Following infusion with atropine, resulting in total pharmacological blockade of vagal, cholinergic influences on the heart, fH doubled and fV was significantly reduced (Table 3). Double autonomic blockade totally abolished HRV, with the heart beating at a uniform rate every 2400 ms (Fig. 4iC,iiC) and, as a consequence, the power spectrum showed no peaks, and therefore no oscillatory components were evident (Fig. 4iiiC). By contrast, there was still a large variation in fV and s.d.VV was sixfold above the pre-treatment value (Table 3). The relative cholinergic and adrenergic tones on the heart of these snakes were 54.4±2.3% and 65.4±3.1%, respectively.

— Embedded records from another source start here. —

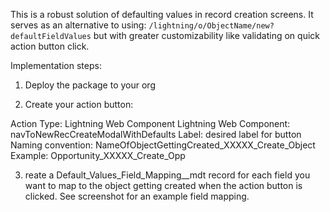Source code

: This is a robust solution of defaulting values in record creation screens. It serves as an alternative to using:
```/lightning/o/ObjectName/new?defaultFieldValues``` 
but with greater customizability like validating on quick action button click. 

Implementation steps:

1. Deploy the package to your org
   
2. Create your action button:
   
Action Type: Lightning Web Component
Lightning Web Component: navToNewRecCreateModalWithDefaults
Label: desired label for button
Naming convention: NameOfObjectGettingCreated_XXXXX_Create_Object
Example: Opportunity_XXXXX_Create_Opp

3. reate a Default_Values_Field_Mapping__mdt record for each field you want to map to the object getting created when the action button is clicked. See screenshot for an example field mapping.
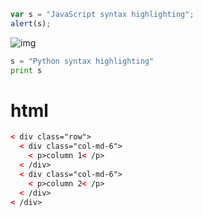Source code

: 
```javascript
var s = "JavaScript syntax highlighting";
alert(s);
```
 
![img](https://picturethismaths.files.wordpress.com/2016/03/fig6bigforblog.png?w=419&h=364)

```python
s = "Python syntax highlighting"
print s
```

# html
```html
< div class="row">
  < div class="col-md-6">
    < p>column 1< /p>
  < /div>
  < div class="col-md-6">
    < p>column 2< /p>
  < /div>
< /div>
```
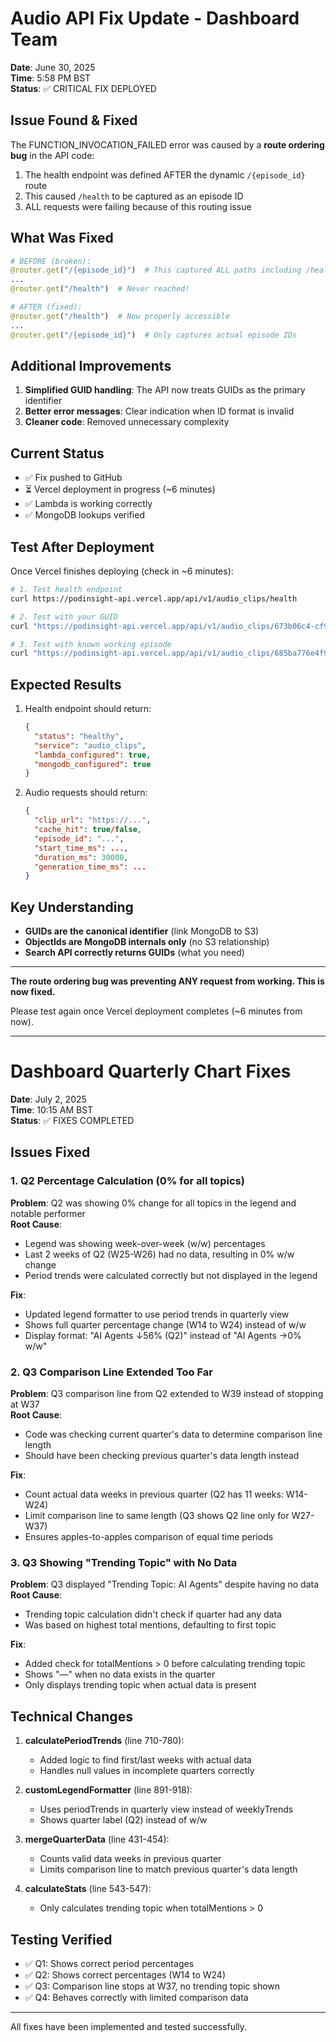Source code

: # Audio API Fix Update - Dashboard Team

**Date**: June 30, 2025  
**Time**: 5:58 PM BST  
**Status**: ✅ CRITICAL FIX DEPLOYED

## Issue Found & Fixed

The FUNCTION_INVOCATION_FAILED error was caused by a **route ordering bug** in the API code:

1. The health endpoint was defined AFTER the dynamic `/{episode_id}` route
2. This caused `/health` to be captured as an episode ID
3. ALL requests were failing because of this routing issue

## What Was Fixed

```python
# BEFORE (broken):
@router.get("/{episode_id}")  # This captured ALL paths including /health
...
@router.get("/health")  # Never reached!

# AFTER (fixed):
@router.get("/health")  # Now properly accessible
...
@router.get("/{episode_id}")  # Only captures actual episode IDs
```

## Additional Improvements

1. **Simplified GUID handling**: The API now treats GUIDs as the primary identifier
2. **Better error messages**: Clear indication when ID format is invalid
3. **Cleaner code**: Removed unnecessary complexity

## Current Status

- ✅ Fix pushed to GitHub
- ⏳ Vercel deployment in progress (~6 minutes)
- ✅ Lambda is working correctly
- ✅ MongoDB lookups verified

## Test After Deployment

Once Vercel finishes deploying (check in ~6 minutes):

```bash
# 1. Test health endpoint
curl https://podinsight-api.vercel.app/api/v1/audio_clips/health

# 2. Test with your GUID
curl "https://podinsight-api.vercel.app/api/v1/audio_clips/673b06c4-cf90-11ef-b9e1-0b761165641d?start_time_ms=556789"

# 3. Test with known working episode
curl "https://podinsight-api.vercel.app/api/v1/audio_clips/685ba776e4f9ec2f0756267a?start_time_ms=30000"
```

## Expected Results

1. Health endpoint should return:
   ```json
   {
     "status": "healthy",
     "service": "audio_clips",
     "lambda_configured": true,
     "mongodb_configured": true
   }
   ```

2. Audio requests should return:
   ```json
   {
     "clip_url": "https://...",
     "cache_hit": true/false,
     "episode_id": "...",
     "start_time_ms": ...,
     "duration_ms": 30000,
     "generation_time_ms": ...
   }
   ```

## Key Understanding

- **GUIDs are the canonical identifier** (link MongoDB to S3)
- **ObjectIds are MongoDB internals only** (no S3 relationship)
- **Search API correctly returns GUIDs** (what you need)

---

**The route ordering bug was preventing ANY request from working. This is now fixed.**

Please test again once Vercel deployment completes (~6 minutes from now).

---

# Dashboard Quarterly Chart Fixes

**Date**: July 2, 2025  
**Time**: 10:15 AM BST  
**Status**: ✅ FIXES COMPLETED

## Issues Fixed

### 1. Q2 Percentage Calculation (0% for all topics)
**Problem**: Q2 was showing 0% change for all topics in the legend and notable performer  
**Root Cause**: 
- Legend was showing week-over-week (w/w) percentages
- Last 2 weeks of Q2 (W25-W26) had no data, resulting in 0% w/w change
- Period trends were calculated correctly but not displayed in the legend

**Fix**: 
- Updated legend formatter to use period trends in quarterly view
- Shows full quarter percentage change (W14 to W24) instead of w/w
- Display format: "AI Agents ↓56% (Q2)" instead of "AI Agents →0% w/w"

### 2. Q3 Comparison Line Extended Too Far
**Problem**: Q3 comparison line from Q2 extended to W39 instead of stopping at W37  
**Root Cause**: 
- Code was checking current quarter's data to determine comparison line length
- Should have been checking previous quarter's data length instead

**Fix**:
- Count actual data weeks in previous quarter (Q2 has 11 weeks: W14-W24)
- Limit comparison line to same length (Q3 shows Q2 line only for W27-W37)
- Ensures apples-to-apples comparison of equal time periods

### 3. Q3 Showing "Trending Topic" with No Data
**Problem**: Q3 displayed "Trending Topic: AI Agents" despite having no data  
**Root Cause**: 
- Trending topic calculation didn't check if quarter had any data
- Was based on highest total mentions, defaulting to first topic

**Fix**:
- Added check for totalMentions > 0 before calculating trending topic
- Shows "—" when no data exists in the quarter
- Only displays trending topic when actual data is present

## Technical Changes

1. **calculatePeriodTrends** (line 710-780):
   - Added logic to find first/last weeks with actual data
   - Handles null values in incomplete quarters correctly

2. **customLegendFormatter** (line 891-918):
   - Uses periodTrends in quarterly view instead of weeklyTrends
   - Shows quarter label (Q2) instead of w/w

3. **mergeQuarterData** (line 431-454):
   - Counts valid data weeks in previous quarter
   - Limits comparison line to match previous quarter's data length

4. **calculateStats** (line 543-547):
   - Only calculates trending topic when totalMentions > 0

## Testing Verified

- ✅ Q1: Shows correct period percentages
- ✅ Q2: Shows correct percentages (W14 to W24)
- ✅ Q3: Comparison line stops at W37, no trending topic shown
- ✅ Q4: Behaves correctly with limited comparison data

---

All fixes have been implemented and tested successfully.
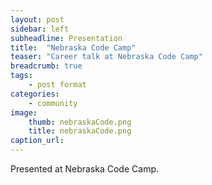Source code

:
 ```yaml
---
layout: post
sidebar: left
subheadline: Presentation
title:  "Nebraska Code Camp"
teaser: "Career talk at Nebraska Code Camp"
breadcrumb: true
tags:
    - post format
categories:
    - community
image:
    thumb: nebraskaCode.png
    title: nebraskaCode.png
caption_url:
---
```

Presented at Nebraska Code Camp.


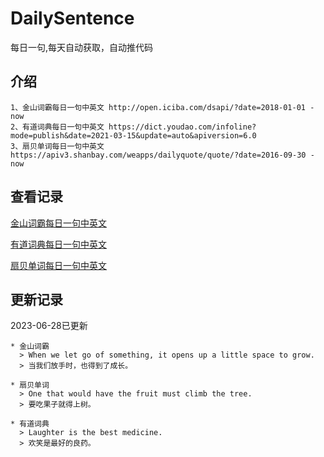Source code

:# DailySentence

每日一句,每天自动获取，自动推代码

## 介绍

```
1、金山词霸每日一句中英文 http://open.iciba.com/dsapi/?date=2018-01-01 - now
2、有道词典每日一句中英文 https://dict.youdao.com/infoline?mode=publish&date=2021-03-15&update=auto&apiversion=6.0
3、扇贝单词每日一句中英文 https://apiv3.shanbay.com/weapps/dailyquote/quote/?date=2016-09-30 - now
```

## 查看记录

[金山词霸每日一句中英文](./data/iciba/)

[有道词典每日一句中英文](./data/youdao/)

[扇贝单词每日一句中英文](./data/shanbay/)

## 更新记录
2023-06-28已更新 
```
* 金山词霸
  > When we let go of something, it opens up a little space to grow.
  > 当我们放手时，也得到了成长。

* 扇贝单词
  > One that would have the fruit must climb the tree.
  > 要吃果子就得上树。

* 有道词典
  > Laughter is the best medicine.
  > 欢笑是最好的良药。

```
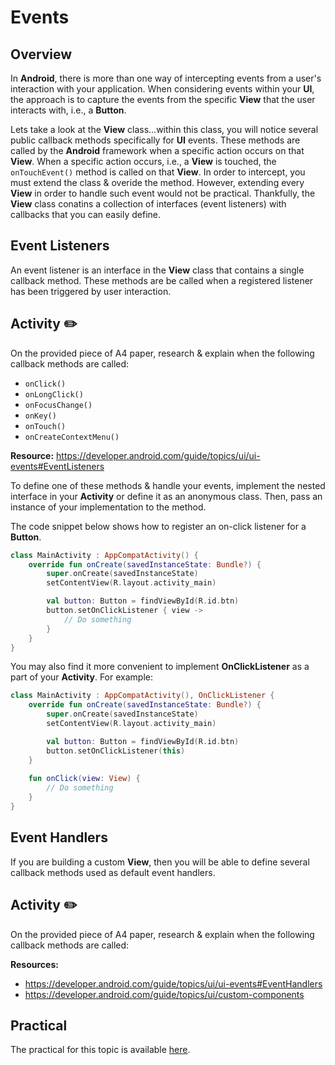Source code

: # **Events**

## Overview
In **Android**, there is more than one way of intercepting events from a user's interaction with your application. When considering events within your **UI**, the approach is to capture the events from the specific **View** that the user interacts with, i.e., a **Button**.

Lets take a look at the **View** class...within this class, you will notice several public callback methods specifically for **UI** events. These methods are called by the **Android** framework when a specific action occurs on that **View**. When a specific action occurs, i.e., a **View** is touched, the `onTouchEvent()` method is called on that **View**. In order to intercept, you must extend the class & overide the method. However, extending every **View** in order to handle such event would not be practical. Thankfully, the **View** class conatins a collection of interfaces (event listeners) with callbacks that you can easily define. 

## Event Listeners
An event listener is an interface in the **View** class that contains a single callback method. These methods are be called when a registered listener has been triggered by user interaction.

## Activity ✏️

On the provided piece of A4 paper, research & explain when the following callback methods are called:
- `onClick()`
- `onLongClick()`
- `onFocusChange()`
- `onKey()`
- `onTouch()`
- `onCreateContextMenu()`

**Resource:** https://developer.android.com/guide/topics/ui/ui-events#EventListeners

To define one of these methods & handle your events, implement the nested interface in your **Activity** or define it as an anonymous class. Then, pass an instance of your implementation to the method.

The code snippet below shows how to register an on-click listener for a **Button**.

```kotlin
class MainActivity : AppCompatActivity() {
    override fun onCreate(savedInstanceState: Bundle?) {
        super.onCreate(savedInstanceState)
        setContentView(R.layout.activity_main)

        val button: Button = findViewById(R.id.btn)
        button.setOnClickListener { view ->
            // Do something
        }
    }
}
```

You may also find it more convenient to implement **OnClickListener** as a part of your **Activity**. For example:

```kotlin
class MainActivity : AppCompatActivity(), OnClickListener {
    override fun onCreate(savedInstanceState: Bundle?) {
        super.onCreate(savedInstanceState)
        setContentView(R.layout.activity_main)

        val button: Button = findViewById(R.id.btn)
        button.setOnClickListener(this)
    }
    
    fun onClick(view: View) {
        // Do something
    }
}
```

## Event Handlers
If you are building a custom **View**, then you will be able to define several callback methods used as default event handlers. 

## Activity ✏️

On the provided piece of A4 paper, research & explain when the following callback methods are called:

**Resources:** 
- https://developer.android.com/guide/topics/ui/ui-events#EventHandlers
- https://developer.android.com/guide/topics/ui/custom-components

## Practical
The practical for this topic is available [here]().
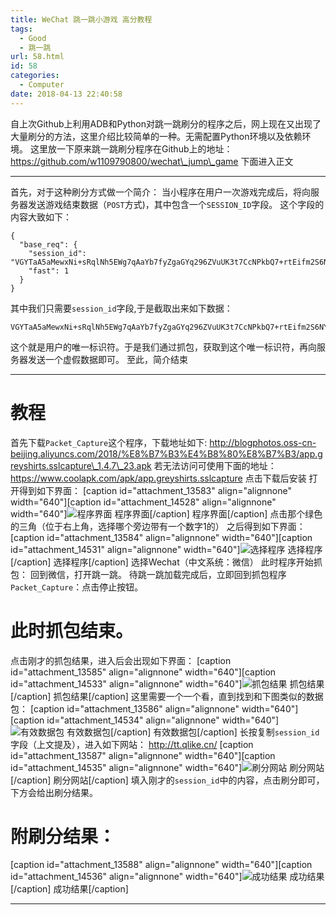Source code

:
 ```yaml
---
title: WeChat 跳一跳小游戏 高分教程
tags:
  - Good
  - 跳一跳
url: 58.html
id: 58
categories:
  - Computer
date: 2018-04-13 22:40:58
---
```


自上次Github上利用ADB和Python对跳一跳刷分的程序之后，网上现在又出现了大量刷分的方法，这里介绍比较简单的一种。无需配置Python环境以及依赖环境。 这里放一下原来跳一跳刷分程序在Github上的地址：https://github.com/w1109790800/wechat\_jump\_game 下面进入正文

* * *

首先，对于这种刷分方式做一个简介： 当小程序在用户一次游戏完成后，将向服务器发送游戏结束数据（`POST`方式)，其中包含一个`SESSION_ID`字段。 这个字段的内容大致如下：

    {
      "base_req": {
        "session_id": "VGYTaA5aMewxNi+sRqlNh5EWg7qAaYb7fyZgaGYq296ZVuUK3t7CcNPkbQ7+rtEifm2S6NYrbKTZtYvrUH+dYORFZxV8X4Xt5BImRH0FYZhqNcICeNylDwxRu6tJJw+Ikk/eo+iedPj9R/t58r7K6A\u003d\u003d",
        "fast": 1
      }
    }
    

其中我们只需要`session_id`字段,于是截取出来如下数据：

    VGYTaA5aMewxNi+sRqlNh5EWg7qAaYb7fyZgaGYq296ZVuUK3t7CcNPkbQ7+rtEifm2S6NYrbKTZtYvrUH+dYORFZxV8X4Xt5BImRH0FYZhqNcICeNylDwxRu6tJJw+Ikk/eo+iedPj9R/t58r7K6A\u003d\u003d
    

这个就是用户的唯一标识符。于是我们通过抓包，获取到这个唯一标识符，再向服务器发送一个虚假数据即可。 至此，简介结束

* * *

教程
==

首先下载`Packet_Capture`这个程序，下载地址如下: http://blogphotos.oss-cn-beijing.aliyuncs.com/2018/%E8%B7%B3%E4%B8%80%E8%B7%B3/app.greyshirts.sslcapture\_1.4.7\_23.apk 若无法访问可使用下面的地址： https://www.coolapk.com/apk/app.greyshirts.sslcapture 点击下载后安装 打开得到如下界面： \[caption id="attachment\_13583" align="alignnone" width="640"\]\[caption id="attachment\_14528" align="alignnone" width="640"\]![程序界面](http://blog.echo.cool/wp-content/uploads/2018/05/unnamed-file-90.jpg) 程序界面\[/caption\] 程序界面\[/caption\] 点击那个绿色的三角（位于右上角，选择哪个旁边带有一个数字1的） 之后得到如下界面： \[caption id="attachment\_13584" align="alignnone" width="640"\]\[caption id="attachment\_14531" align="alignnone" width="640"\]![选择程序](http://blog.echo.cool/wp-content/uploads/2018/05/unnamed-file-93.jpg) 选择程序\[/caption\] 选择程序\[/caption\] 选择Wechat（中文系统：微信） 此时程序开始抓包： 回到微信，打开跳一跳。 待跳一跳加载完成后，立即回到抓包程序`Packet_Capture`：点击停止按钮。

此时抓包结束。
=======

点击刚才的抓包结果，进入后会出现如下界面： \[caption id="attachment\_13585" align="alignnone" width="640"\]\[caption id="attachment\_14533" align="alignnone" width="640"\]![抓包结果](http://blog.echo.cool/wp-content/uploads/2018/05/unnamed-file-94.jpg) 抓包结果\[/caption\] 抓包结果\[/caption\] 这里需要一个一个看，直到找到和下图类似的数据包： \[caption id="attachment\_13586" align="alignnone" width="640"\]\[caption id="attachment\_14534" align="alignnone" width="640"\]![有效数据包](http://blog.echo.cool/wp-content/uploads/2018/05/unnamed-file-95.jpg) 有效数据包\[/caption\] 有效数据包\[/caption\] 长按复制`session_id`字段（上文提及），进入如下网站： http://tt.qlike.cn/ \[caption id="attachment\_13587" align="alignnone" width="640"\]\[caption id="attachment\_14535" align="alignnone" width="640"\]![刷分网站](http://blog.echo.cool/wp-content/uploads/2018/05/unnamed-file-96.jpg) 刷分网站\[/caption\] 刷分网站\[/caption\] 填入刚才的`session_id`中的内容，点击刷分即可，下方会给出刷分结果。

附刷分结果：
======

\[caption id="attachment\_13588" align="alignnone" width="640"\]\[caption id="attachment\_14536" align="alignnone" width="640"\]![成功结果](http://blog.echo.cool/wp-content/uploads/2018/05/unnamed-file-97.jpg) 成功结果\[/caption\] 成功结果\[/caption\]

* * *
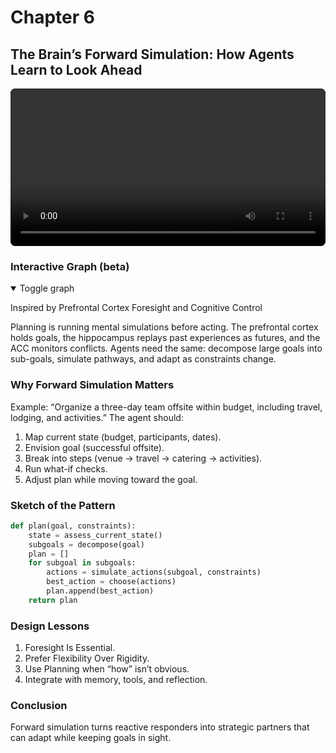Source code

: # Chapter 6

## The Brain’s Forward Simulation: How Agents Learn to Look Ahead

<div style="margin: 1rem 0;">
  <video controls playsinline preload="metadata" style="width:100%;max-width:960px;border-radius:8px;background:#000;">
    <source src="AI_Learns_to_Look_Ahead.mp4" type="video/mp4">
    Your browser does not support the video tag. You can
    <a href="AI_Learns_to_Look_Ahead.mp4">download the MP4</a>.
  </video>
</div>

<!-- mindmap:start (remove this whole block to disable) -->

### Interactive Graph (beta)

<details open>
  <summary>Toggle graph</summary>

  <div class="dag-mindmap" id="dag-ch6"></div>
  <script type="application/json" id="dag-ch6-data">
  {
    "name": "Forward Simulation",
    "children": [
      {"name": "Brain’s Analogy", "children": [
        {"name": "PFC: goals & control"},
        {"name": "Hippocampus: replays futures"},
        {"name": "ACC: conflict monitoring"}
      ]},
      {"name": "Why It Matters", "children": [
        {"name": "Map state → goal → subgoals"},
        {"name": "What‑if checks & replans"}
      ]},
      {"name": "Real-World Scenarios", "children": [
        {"name": "Workflows (dependencies)"},
        {"name": "Robotics (obstacles)"},
        {"name": "Research (outline → execute)"},
        {"name": "Support (troubleshoot → escalate)"}
      ]},
      {"name": "Sketch", "children": [
        {"name": "assess → decompose → simulate → choose"}
      ]},
      {"name": "Design Lessons", "children": [
        {"name": "Foresight is essential"},
        {"name": "Flexibility over rigidity"},
        {"name": "Use planning when how isn’t obvious"},
        {"name": "Integrate memory, tools, reflection"}
      ]},
      {"name": "Conclusion", "children": [
        {"name": "Reactive → strategic partner"}
      ]}
    ]
  }
  </script>

</details>

<!-- mindmap:end -->

Inspired by Prefrontal Cortex Foresight and Cognitive Control

Planning is running mental simulations before acting. The prefrontal cortex holds goals, the hippocampus replays past experiences as futures, and the ACC monitors conflicts. Agents need the same: decompose large goals into sub-goals, simulate pathways, and adapt as constraints change.

### Why Forward Simulation Matters

Example: “Organize a three-day team offsite within budget, including travel, lodging, and activities.” The agent should:

1. Map current state (budget, participants, dates).
2. Envision goal (successful offsite).
3. Break into steps (venue → travel → catering → activities).
4. Run what-if checks.
5. Adjust plan while moving toward the goal.

### Sketch of the Pattern

```python
def plan(goal, constraints):
    state = assess_current_state()
    subgoals = decompose(goal)
    plan = []
    for subgoal in subgoals:
        actions = simulate_actions(subgoal, constraints)
        best_action = choose(actions)
        plan.append(best_action)
    return plan
```

### Design Lessons

1. Foresight Is Essential.
2. Prefer Flexibility Over Rigidity.
3. Use Planning when “how” isn’t obvious.
4. Integrate with memory, tools, and reflection.

### Conclusion

Forward simulation turns reactive responders into strategic partners that can adapt while keeping goals in sight.
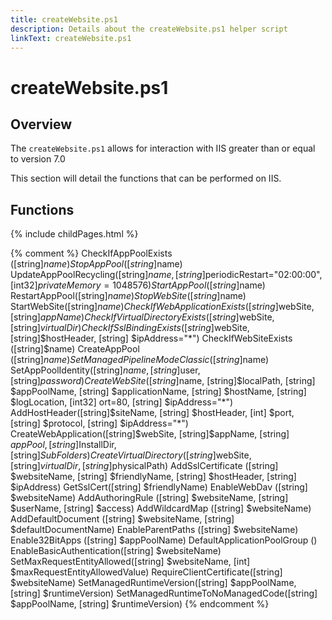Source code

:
 ```yaml
---
title: createWebsite.ps1
description: Details about the createWebsite.ps1 helper script
linkText: createWebsite.ps1
---
```


# createWebsite.ps1

## Overview

The `createWebsite.ps1` allows for interaction with IIS greater than or equal to version 7.0

This section will detail the functions that can be performed on IIS.

## Functions

{% include childPages.html %}

{% comment %}
CheckIfAppPoolExists ([string]$name)
StopAppPool([string]$name)
UpdateAppPoolRecycling([string]$name, [string]$periodicRestart="02:00:00", [int32]$privateMemory=1048576)
StartAppPool([string]$name)
RestartAppPool([string]$name)
StopWebSite([string]$name)
StartWebSite([string]$name)
CheckIfWebApplicationExists ([string]$webSite, [string]$appName)
CheckIfVirtualDirectoryExists ([string]$webSite, [string]$virtualDir)
CheckIfSslBindingExists ([string]$webSite, [string]$hostHeader, [string] $ipAddress="*")
CheckIfWebSiteExists ([string]$name)
CreateAppPool ([string]$name)
SetManagedPipelineModeClassic ([string]$name)
SetAppPoolIdentity([string]$name, [string]$user, [string]$password)
CreateWebSite ([string]$name, [string]$localPath, [string] $appPoolName, [string] $applicationName, [string] $hostName, [string] $logLocation, [int32] ort=80, [string] $ipAddress="*")
AddHostHeader([string]$siteName, [string] $hostHeader, [int] $port, [string] $protocol, [string] $ipAddress="*")
CreateWebApplication([string]$webSite, [string]$appName, [string] $appPool, [string]$InstallDir, [string]$SubFolders)
CreateVirtualDirectory([string]$webSite, [string]$virtualDir, [string]$physicalPath)
AddSslCertificate ([string] $websiteName, [string] $friendlyName, [string] $hostHeader, [string] $ipAddress)
GetSslCert([string] $friendlyName)
EnableWebDav ([string] $websiteName)
AddAuthoringRule ([string] $websiteName, [string] $userName, [string] $access)
AddWildcardMap ([string] $websiteName)
AddDefaultDocument ([string] $websiteName, [string] $defaultDocumentName)
EnableParentPaths ([string] $websiteName)
Enable32BitApps ([string] $appPoolName)
DefaultApplicationPoolGroup ()
EnableBasicAuthentication([string] $websiteName)
SetMaxRequestEntityAllowed([string] $websiteName, [int] $maxRequestEntityAllowedValue)
RequireClientCertificate([string] $websiteName)
SetManagedRuntimeVersion([string] $appPoolName, [string] $runtimeVersion)
SetManagedRuntimeToNoManagedCode([string] $appPoolName, [string] $runtimeVersion)
{% endcomment %}

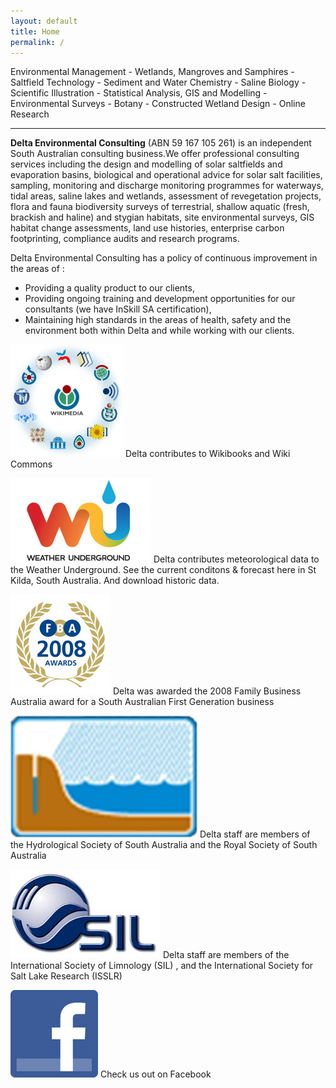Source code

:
 ```yaml
---
layout: default
title: Home
permalink: /
---
```


Environmental Management - Wetlands, Mangroves and Samphires - Saltfield Technology - Sediment and Water Chemistry - Saline Biology - Scientific Illustration - Statistical Analysis, GIS and Modelling - Environmental Surveys - Botany - Constructed Wetland Design - Online Research

***

**Delta Environmental Consulting** (ABN 59 167 105 261) is an independent South Australian consulting business.We offer professional consulting services including the design and modelling of solar saltfields and evaporation basins, biological and operational advice for solar salt facilities, sampling, monitoring and discharge monitoring programmes for waterways, tidal areas, saline lakes and wetlands, assessment of revegetation projects, flora and fauna biodiversity surveys of terrestrial, shallow aquatic (fresh, brackish and haline) and stygian habitats, site environmental surveys, GIS habitat change assessments, land use histories, enterprise carbon footprinting, compliance audits and research programs.

Delta Environmental Consulting has a policy of continuous improvement in the areas of :

- Providing a quality product to our clients,
- Providing ongoing training and development opportunities for our consultants (we have InSkill SA certification),
- Maintaining high standards in the areas of health, safety and the environment both within Delta and while working with our clients.

![Delta contributes to Wikibooks and Wiki Commons!](/images/180px-Wikimedia_logo_family_complete_svg.png)
Delta contributes to Wikibooks and Wiki Commons

![Weather Underground!](/images/wundergroundLogo_4c.jpg)
Delta contributes meteorological data to the Weather Underground. See the current conditons & forecast here in St Kilda, South Australia. And download historic data.

![2008 Family Business Australia Award!](/images/2008_Awards.jpg)
Delta was awarded the 2008 Family Business Australia award for a South Australian First Generation business 	 

![Hydrological Society of South Australia!](/images/hydsoc.jpg)
Delta staff are members of the Hydrological Society of South Australia and the Royal Society of South Australia 	 

![International Society of Limnology!](/images/sil_logo.jpg)
Delta staff are members of the International Society of Limnology (SIL) , and the International Society for Salt Lake Research (ISSLR) 	 

![Facebook!](/images/f_logo.jpg)
Check us out on Facebook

Neuroanatomy of the vagal motor nuclei
Labelled vagal preganglionic neurones (VPN) were located predominantly in
the dorsal motor nucleus of the vagal nerve (DVN) over a rostrocaudal extent
from 0.5 mm rostral to 2.0 mm caudal of obex, with the majority located caudal
of obex (Fig. 5). These cells
were apparently separated into two groups by an area free of VPN cell bodies
(Fig. 6A). Approximately 4% of
VPN were located in scattered ventrolateral locations outside the DVN, with
some cell bodies located relatively close to the DVN, and others were close to
the ventrolateral edge of the brainstem
(Fig. 6B).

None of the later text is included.